--- The records Enclosed Below ---
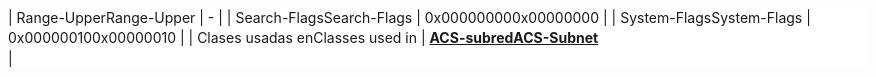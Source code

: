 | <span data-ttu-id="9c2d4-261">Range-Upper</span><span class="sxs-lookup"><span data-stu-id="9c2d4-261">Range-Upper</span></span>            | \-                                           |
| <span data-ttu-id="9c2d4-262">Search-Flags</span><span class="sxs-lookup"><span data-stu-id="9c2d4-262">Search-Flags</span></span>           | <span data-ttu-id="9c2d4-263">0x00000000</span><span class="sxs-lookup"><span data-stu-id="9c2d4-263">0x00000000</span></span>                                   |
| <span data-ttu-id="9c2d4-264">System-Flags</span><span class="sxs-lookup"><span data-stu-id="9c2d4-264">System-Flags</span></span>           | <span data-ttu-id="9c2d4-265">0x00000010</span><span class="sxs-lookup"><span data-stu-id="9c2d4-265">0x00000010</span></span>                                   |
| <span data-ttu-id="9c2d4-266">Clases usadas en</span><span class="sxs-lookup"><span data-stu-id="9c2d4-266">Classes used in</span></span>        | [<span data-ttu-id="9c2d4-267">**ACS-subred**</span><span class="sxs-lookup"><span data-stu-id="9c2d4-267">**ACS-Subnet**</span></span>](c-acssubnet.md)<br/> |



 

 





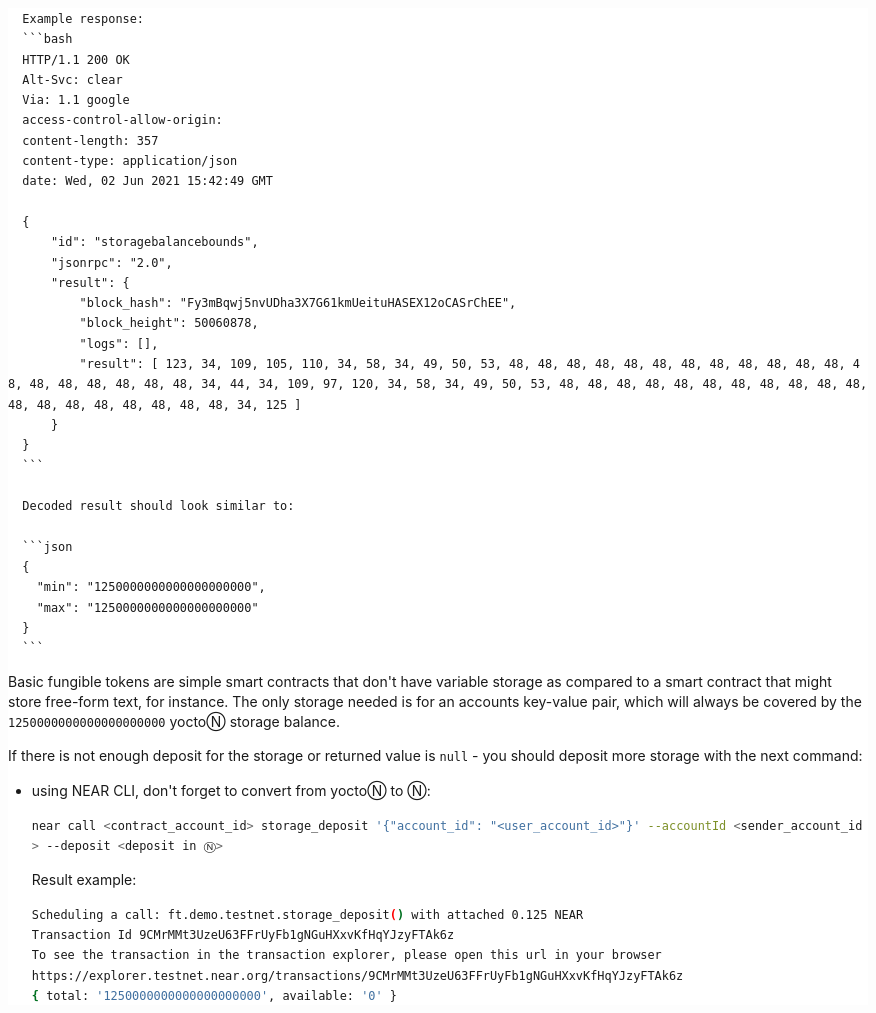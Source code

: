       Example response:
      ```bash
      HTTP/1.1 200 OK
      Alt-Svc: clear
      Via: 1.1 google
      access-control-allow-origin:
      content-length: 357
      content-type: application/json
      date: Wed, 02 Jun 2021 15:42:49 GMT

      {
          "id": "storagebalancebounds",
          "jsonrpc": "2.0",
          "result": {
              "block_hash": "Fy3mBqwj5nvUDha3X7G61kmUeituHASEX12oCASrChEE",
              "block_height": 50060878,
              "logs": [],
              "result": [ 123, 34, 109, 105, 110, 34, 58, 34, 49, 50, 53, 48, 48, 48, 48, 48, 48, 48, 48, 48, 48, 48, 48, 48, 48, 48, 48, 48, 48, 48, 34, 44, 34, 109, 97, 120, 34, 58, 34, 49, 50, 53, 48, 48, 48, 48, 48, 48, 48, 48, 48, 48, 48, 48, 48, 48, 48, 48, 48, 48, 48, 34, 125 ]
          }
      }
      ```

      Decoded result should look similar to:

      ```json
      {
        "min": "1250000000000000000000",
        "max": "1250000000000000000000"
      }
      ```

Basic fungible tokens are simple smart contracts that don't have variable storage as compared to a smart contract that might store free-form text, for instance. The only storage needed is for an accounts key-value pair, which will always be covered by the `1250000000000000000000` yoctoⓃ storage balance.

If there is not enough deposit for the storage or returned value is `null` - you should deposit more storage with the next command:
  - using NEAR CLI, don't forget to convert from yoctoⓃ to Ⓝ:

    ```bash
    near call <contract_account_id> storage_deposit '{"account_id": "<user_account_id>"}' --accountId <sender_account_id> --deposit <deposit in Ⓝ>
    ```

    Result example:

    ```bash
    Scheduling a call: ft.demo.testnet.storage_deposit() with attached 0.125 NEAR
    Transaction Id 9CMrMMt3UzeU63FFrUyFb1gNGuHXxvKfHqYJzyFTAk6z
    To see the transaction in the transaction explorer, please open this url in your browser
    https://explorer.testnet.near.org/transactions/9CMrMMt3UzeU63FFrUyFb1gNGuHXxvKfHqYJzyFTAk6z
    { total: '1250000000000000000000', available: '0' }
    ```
--- End of Enclosed The records ---
• Assignment: Your answer should be a single number: how many lines in the data above include "testnet"?

• Solution to this task: 2